:: Records to process ::
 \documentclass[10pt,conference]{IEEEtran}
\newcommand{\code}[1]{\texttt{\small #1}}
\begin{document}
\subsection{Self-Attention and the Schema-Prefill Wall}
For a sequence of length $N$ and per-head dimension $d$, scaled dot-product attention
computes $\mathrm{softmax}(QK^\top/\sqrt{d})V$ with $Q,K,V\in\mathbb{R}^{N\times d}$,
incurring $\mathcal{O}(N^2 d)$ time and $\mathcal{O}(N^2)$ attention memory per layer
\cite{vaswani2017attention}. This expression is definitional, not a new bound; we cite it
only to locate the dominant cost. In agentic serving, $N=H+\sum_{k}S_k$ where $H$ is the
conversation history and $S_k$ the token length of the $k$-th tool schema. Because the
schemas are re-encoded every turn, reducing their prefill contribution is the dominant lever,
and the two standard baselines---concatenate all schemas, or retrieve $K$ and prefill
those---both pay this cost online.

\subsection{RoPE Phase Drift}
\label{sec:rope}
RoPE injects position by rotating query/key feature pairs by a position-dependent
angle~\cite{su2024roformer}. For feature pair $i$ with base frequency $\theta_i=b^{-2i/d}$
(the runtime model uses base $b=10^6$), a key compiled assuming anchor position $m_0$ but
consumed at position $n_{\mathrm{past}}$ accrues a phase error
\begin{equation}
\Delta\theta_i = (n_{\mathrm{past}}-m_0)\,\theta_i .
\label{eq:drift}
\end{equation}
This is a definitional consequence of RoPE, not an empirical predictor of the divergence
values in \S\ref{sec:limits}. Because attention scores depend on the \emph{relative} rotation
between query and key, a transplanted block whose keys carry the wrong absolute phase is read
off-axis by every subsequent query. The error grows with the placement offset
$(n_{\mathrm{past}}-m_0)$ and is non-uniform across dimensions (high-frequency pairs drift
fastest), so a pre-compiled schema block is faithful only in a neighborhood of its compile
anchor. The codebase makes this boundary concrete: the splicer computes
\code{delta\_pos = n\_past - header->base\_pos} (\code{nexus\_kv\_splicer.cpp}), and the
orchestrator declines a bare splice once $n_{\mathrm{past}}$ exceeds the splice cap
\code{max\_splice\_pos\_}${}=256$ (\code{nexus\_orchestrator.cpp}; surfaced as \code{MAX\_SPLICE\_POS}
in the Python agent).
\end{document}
:::
:: Records to process ::
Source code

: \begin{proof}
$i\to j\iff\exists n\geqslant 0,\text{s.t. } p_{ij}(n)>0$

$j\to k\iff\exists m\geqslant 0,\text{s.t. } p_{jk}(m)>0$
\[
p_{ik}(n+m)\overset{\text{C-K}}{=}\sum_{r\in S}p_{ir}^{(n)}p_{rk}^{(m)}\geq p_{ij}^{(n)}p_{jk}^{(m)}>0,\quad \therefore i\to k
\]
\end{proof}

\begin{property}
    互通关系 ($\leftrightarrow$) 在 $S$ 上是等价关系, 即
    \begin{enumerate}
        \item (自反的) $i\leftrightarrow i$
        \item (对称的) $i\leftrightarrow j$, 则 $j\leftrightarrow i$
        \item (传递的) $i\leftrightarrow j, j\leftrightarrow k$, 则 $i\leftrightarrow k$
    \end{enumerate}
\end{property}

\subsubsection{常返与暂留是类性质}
:::
:: Records to process ::
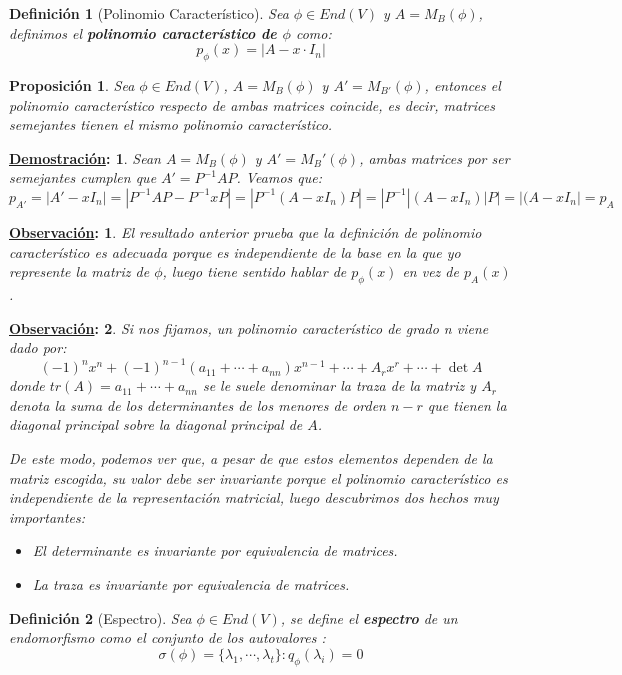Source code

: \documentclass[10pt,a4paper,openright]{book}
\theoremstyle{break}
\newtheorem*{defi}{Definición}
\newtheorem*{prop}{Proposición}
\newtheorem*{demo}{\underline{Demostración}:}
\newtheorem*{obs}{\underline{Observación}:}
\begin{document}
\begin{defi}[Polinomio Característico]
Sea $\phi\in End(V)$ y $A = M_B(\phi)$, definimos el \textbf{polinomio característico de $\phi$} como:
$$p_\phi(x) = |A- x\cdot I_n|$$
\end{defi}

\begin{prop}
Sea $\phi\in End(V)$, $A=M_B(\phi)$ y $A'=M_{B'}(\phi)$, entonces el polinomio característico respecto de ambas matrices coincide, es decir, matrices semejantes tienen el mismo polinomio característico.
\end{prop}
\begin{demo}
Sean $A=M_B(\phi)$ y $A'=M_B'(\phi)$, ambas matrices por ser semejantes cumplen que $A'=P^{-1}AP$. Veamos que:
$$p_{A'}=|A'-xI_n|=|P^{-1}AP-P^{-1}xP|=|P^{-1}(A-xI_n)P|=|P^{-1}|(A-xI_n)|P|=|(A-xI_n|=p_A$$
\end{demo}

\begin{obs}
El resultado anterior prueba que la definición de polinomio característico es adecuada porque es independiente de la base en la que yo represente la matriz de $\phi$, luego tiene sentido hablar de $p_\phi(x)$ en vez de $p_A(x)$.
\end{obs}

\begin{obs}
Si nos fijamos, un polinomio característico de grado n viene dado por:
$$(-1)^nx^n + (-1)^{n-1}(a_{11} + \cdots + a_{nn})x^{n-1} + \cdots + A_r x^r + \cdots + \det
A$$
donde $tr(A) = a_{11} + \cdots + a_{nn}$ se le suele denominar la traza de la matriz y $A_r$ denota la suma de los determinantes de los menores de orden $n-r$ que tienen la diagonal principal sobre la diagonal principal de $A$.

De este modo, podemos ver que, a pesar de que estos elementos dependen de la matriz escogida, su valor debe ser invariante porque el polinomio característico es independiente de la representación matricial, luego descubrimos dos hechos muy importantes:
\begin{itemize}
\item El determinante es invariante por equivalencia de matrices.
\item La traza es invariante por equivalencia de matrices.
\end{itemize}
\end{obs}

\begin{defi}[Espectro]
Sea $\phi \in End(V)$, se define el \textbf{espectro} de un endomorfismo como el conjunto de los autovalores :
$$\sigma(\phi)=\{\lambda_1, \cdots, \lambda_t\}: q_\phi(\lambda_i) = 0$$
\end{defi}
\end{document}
:::
Description of the task -> Write out every line from the entries where "textbf" appears.

Solved problem ->
Sea $\phi\in End(V)$ y $A = M_B(\phi)$, definimos el \textbf{polinomio característico de $\phi$} como:
Sea $\phi \in End(V)$, se define el \textbf{espectro} de un endomorfismo como el conjunto de los autovalores :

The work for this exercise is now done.